Actually, your account here is remarkably inconsistent with the account in today's NYT. Strange, did your version come from Drudge or the Washington Times? According to this story, the very same people were behind the Brock article and the Jones lawsuit, right from the start. Funny how that worked.

Marcus, Porter and Rosenzweig were classmates at the University of Chicago Law School, graduating in 1986. Conway met the others through the Jones case. Some of the lawyers were also involved with the Federalist Society, a legal group that includes conservative and libertarian luminaries like Starr, Robert H. Bork and Richard Epstein, a University of Chicago law professor.
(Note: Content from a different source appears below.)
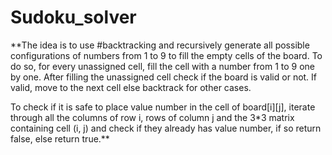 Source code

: # Sudoku_solver
**The idea is to use #backtracking and recursively generate all possible configurations of numbers from 1 to 9 to fill the empty cells of the board. To do so, for every unassigned cell, fill the cell with a number from 1 to 9 one by one. After filling the unassigned cell check if the board is valid or not. If valid, move to the next cell else backtrack for other cases. 

To check if it is safe to place value number in the cell of board[i][j], iterate through all the columns of row i, rows of column j and the 3*3 matrix containing cell (i, j) and check if they already has value number, if so return false, else return true.**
Porter was the most overtly political member of the group, having worked on the staff of Vice President Quayle and on the Bush-Quayle campaign, where he did opposition research.

Porter was also an associate of Peter W. Smith, 62, a Chicago financier who was once the chairman of College Young Republicans and a major donor to Gopac, a conservative political group affiliated with former Speaker Newt Gingrich. Beginning in 1992, Smith spent more than $80,000 to finance anti-Clinton research in an effort to persuade the mainstream press to cover Clinton's sex life. Among others, his efforts involved David Brock, the journalist who first mentioned the name "Paula" in an article on Clinton.

Smith declined an interview request.

In 1993, Brock said, Smith helped introduce him to the Arkansas state troopers who accused Clinton of using them to procure women when he was Governor of Arkansas. Brock wrote an article based on the troopers' account of Clinton's sexual escapades that was published in the January 1994 issue of The American Spectator, a conservative magazine. According to Brock, Smith wanted to establish a fund for the troopers, in case they suffered retribution. Brock said he opposed payments because they would undermine the troopers' credibility.

To allay his concerns, Brock said, Smith urged him to speak to Porter, who was then working at Kirkland & Ellis, the Chicago law firm that employed Starr in its Washington office. Brock said he had hoped his talk with Porter would put an end to any planned payments to the troopers, but Smith did pay them and their lawyers $22,600.

In 1992, Smith also paid Brock $5,000 to research another bit of Arkansas sex lore regarding Clinton, a rumor that has since proved to be baseless. Brock did not pursue an article.

Brock's trooper article in The American Spectator mentioned a woman identified as "Paula," and in May 1994, Ms. Jones filed her lawsuit against President Clinton. Ms. Jones's lawyers of record were from the Washington area, Gilbert K. Davis and Joseph Cammarata, whom Marcus had helped recruit.
(from nytimes.com

I'm sure you know better, though, right Neocon? Paula Jones happened to be an avid reader of the American Spectator, and just had to come forward (at some right-wing convention, no less) to clear her (first) name after the nefarious Clintonistas planted that slur with Brock. Or something.